15 of 17 people found the following review helpful:
5.0 out of 5 stars
OPUS THREE,
By Daniel S. "Daniel" (Geneva, Switzerland) - See all my reviews
This review is from: Blood on the Moon (Hardcover)
Third book of James Ellroy and first novel of the Lloyd Hopkins trilogy, BLOOD ON THE MOON has been published in 1984.Adopting for the first time in his career an omniscient point of view, James Ellroy describes two destinies meant to meet for a deadly encounter. Both men have suffered a traumatic sexual experience in their teen days. Lloyd Hopkins has become the best criminal investigator of the Los Angeles Police Department and spends his life protecting "the Innocence". On the contrary, "The Poet" has developed a serial killer syndrome and murders young women, repeating indefinitely the same vengeance scheme.

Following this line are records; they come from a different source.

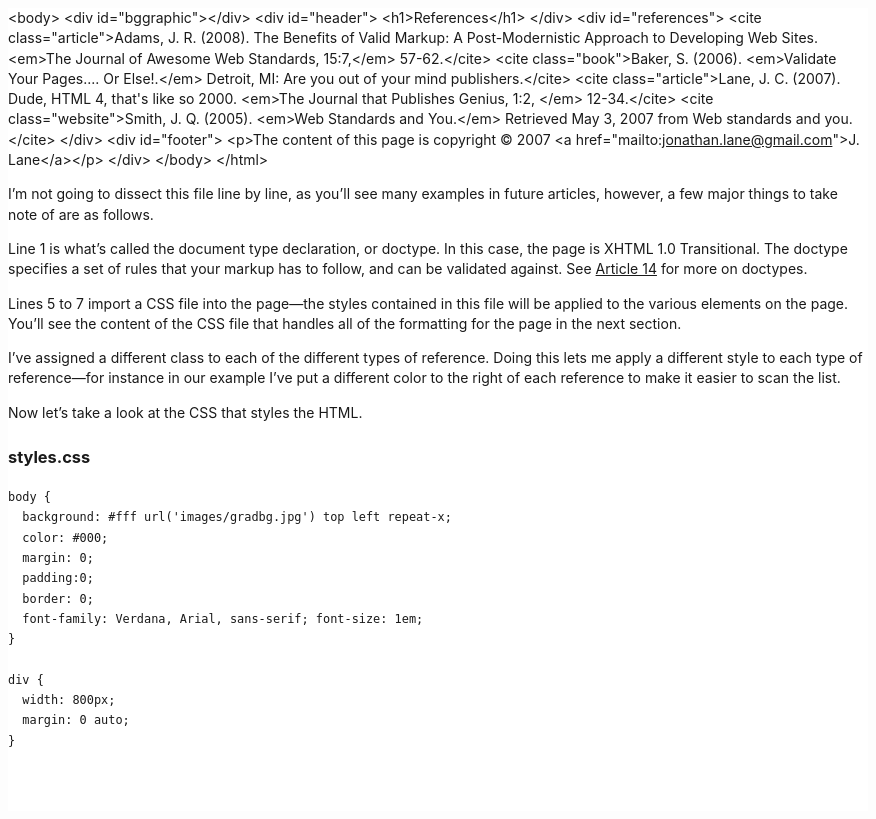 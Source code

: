 &lt;body&gt;
  &lt;div id=&quot;bggraphic&quot;&gt;&lt;/div&gt;
  &lt;div id=&quot;header&quot;&gt;
    &lt;h1&gt;References&lt;/h1&gt;
  &lt;/div&gt;
  &lt;div id=&quot;references&quot;&gt;
    &lt;cite class=&quot;article&quot;&gt;Adams, J. R. (2008). The Benefits of Valid Markup: A Post-Modernistic Approach to Developing Web Sites. &lt;em&gt;The Journal of Awesome Web Standards, 15:7,&lt;/em&gt; 57-62.&lt;/cite&gt;
    &lt;cite class=&quot;book&quot;&gt;Baker, S. (2006). &lt;em&gt;Validate Your Pages.... Or Else!.&lt;/em&gt; Detroit, MI: Are you out of your mind publishers.&lt;/cite&gt;
    &lt;cite class=&quot;article&quot;&gt;Lane, J. C. (2007). Dude, HTML 4, that&apos;s like so 2000. &lt;em&gt;The Journal that Publishes Genius, 1:2, &lt;/em&gt; 12-34.&lt;/cite&gt;
    &lt;cite class=&quot;website&quot;&gt;Smith, J. Q. (2005). &lt;em&gt;Web Standards and You.&lt;/em&gt; Retrieved May 3, 2007 from Web standards and you.&lt;/cite&gt;
  &lt;/div&gt;
  &lt;div id=&quot;footer&quot;&gt;
    &lt;p&gt;The content of this page is copyright &#xA9; 2007 &lt;a href=&quot;mailto:jonathan.lane@gmail.com&quot;&gt;J. Lane&lt;/a&gt;&lt;/p&gt;
  &lt;/div&gt;
&lt;/body&gt;
&lt;/html&gt;</code></pre>

<p>I’m not going to dissect this file line by line, as you’ll see many examples in future articles, however, a few major things to take note of are as follows. </p>

<p>Line 1 is what’s called the document type declaration, or doctype.  In this case, the page is XHTML 1.0 Transitional. The doctype specifies a set of rules that your markup has to follow, and can be validated against. See <a href="http://dev.opera.com/articles/view/14-choosing-the-right-doctype-for-your/" title="article 14 covers doctypes">Article 14</a> for more on doctypes. </p>

<p>Lines 5 to 7 import a CSS file into the page—the styles contained in this file will be applied to the various elements on the page.  You’ll see the content of the CSS file that handles all of the formatting for the page in the next section.</p>

<p>I’ve assigned a different class to each of the different types of reference.  Doing this lets me apply a different style to each type of reference—for instance in our example I’ve put a different color to the right of each reference to make it easier to scan the list. </p>

<p>Now let’s take a look at the CSS that styles the HTML. </p>

<h3 id="styles">styles.css</h3>

<pre><code>body {
  background: #fff url(&#39;images/gradbg.jpg&#39;) top left repeat-x;
  color: #000;
  margin: 0;
  padding:0;
  border: 0;
  font-family: Verdana, Arial, sans-serif; font-size: 1em;
}

div {
  width: 800px;
  margin: 0 auto;
}
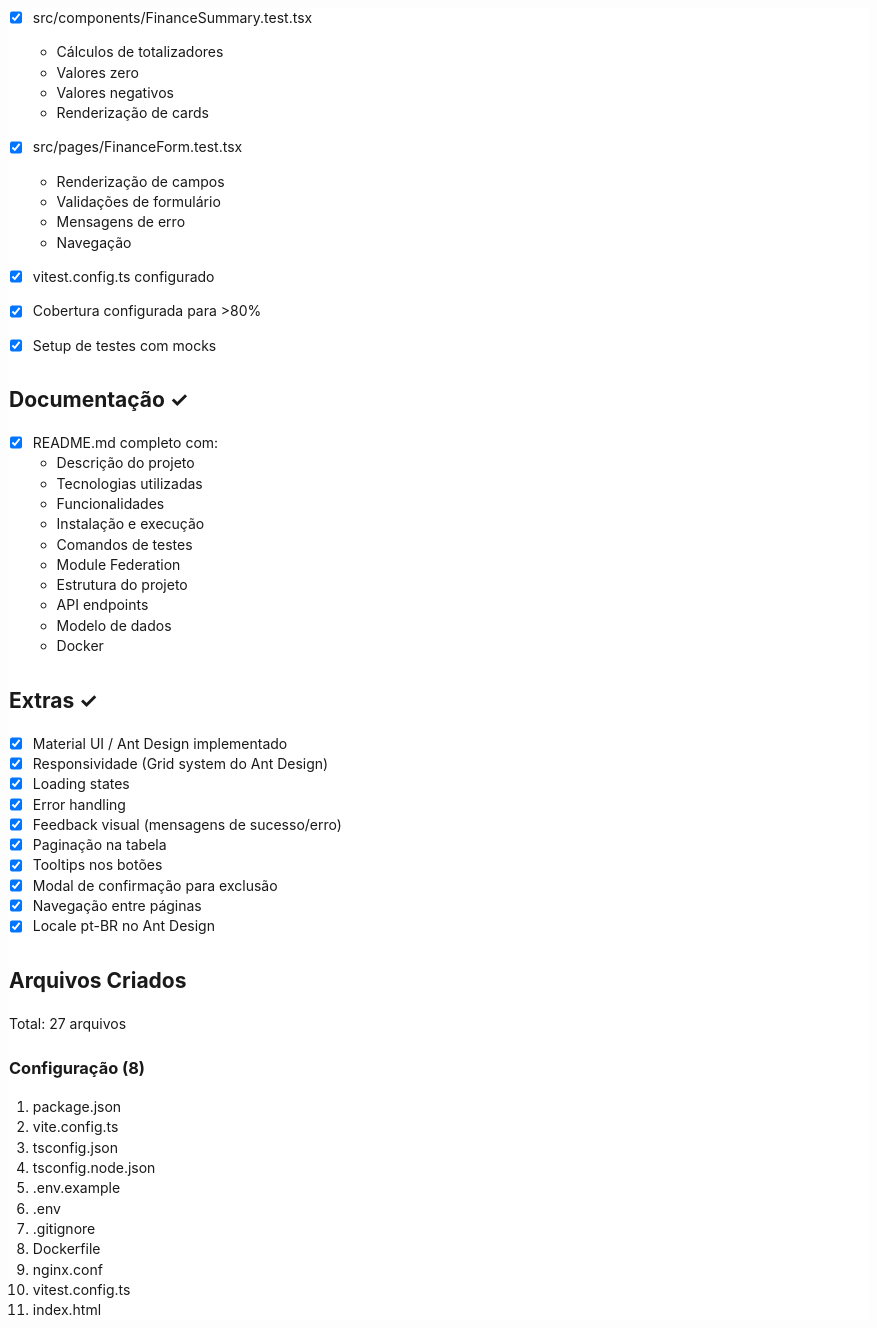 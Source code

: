- [x] src/components/FinanceSummary.test.tsx
  - Cálculos de totalizadores
  - Valores zero
  - Valores negativos
  - Renderização de cards

- [x] src/pages/FinanceForm.test.tsx
  - Renderização de campos
  - Validações de formulário
  - Mensagens de erro
  - Navegação

- [x] vitest.config.ts configurado
- [x] Cobertura configurada para >80%
- [x] Setup de testes com mocks

## Documentação ✓

- [x] README.md completo com:
  - Descrição do projeto
  - Tecnologias utilizadas
  - Funcionalidades
  - Instalação e execução
  - Comandos de testes
  - Module Federation
  - Estrutura do projeto
  - API endpoints
  - Modelo de dados
  - Docker

## Extras ✓

- [x] Material UI / Ant Design implementado
- [x] Responsividade (Grid system do Ant Design)
- [x] Loading states
- [x] Error handling
- [x] Feedback visual (mensagens de sucesso/erro)
- [x] Paginação na tabela
- [x] Tooltips nos botões
- [x] Modal de confirmação para exclusão
- [x] Navegação entre páginas
- [x] Locale pt-BR no Ant Design

## Arquivos Criados

Total: 27 arquivos

### Configuração (8)
1. package.json
2. vite.config.ts
3. tsconfig.json
4. tsconfig.node.json
5. .env.example
6. .env
7. .gitignore
8. Dockerfile
9. nginx.conf
10. vitest.config.ts
11. index.html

Unlike Fred Underhill, the main character of CLANDESTINE, Ellroy's precedent book, Lloyd Hopkins doesn't consider his job as redemptive, he simply sees it as the most important thing in his life and will therefore lose his wife. He is a missionary to whom to be the best means to be alone, in his job and in his life. I've liked a lot the way James Ellroy compares the psychology of his protagonists who have to react in front of the same situations. I also remember very well the shock I had when I discovered BLOOD ON THE MOON in 1985 ; it was the first time in my life as a reader that I had the feeling that a thriller could be also literature. A book for your library.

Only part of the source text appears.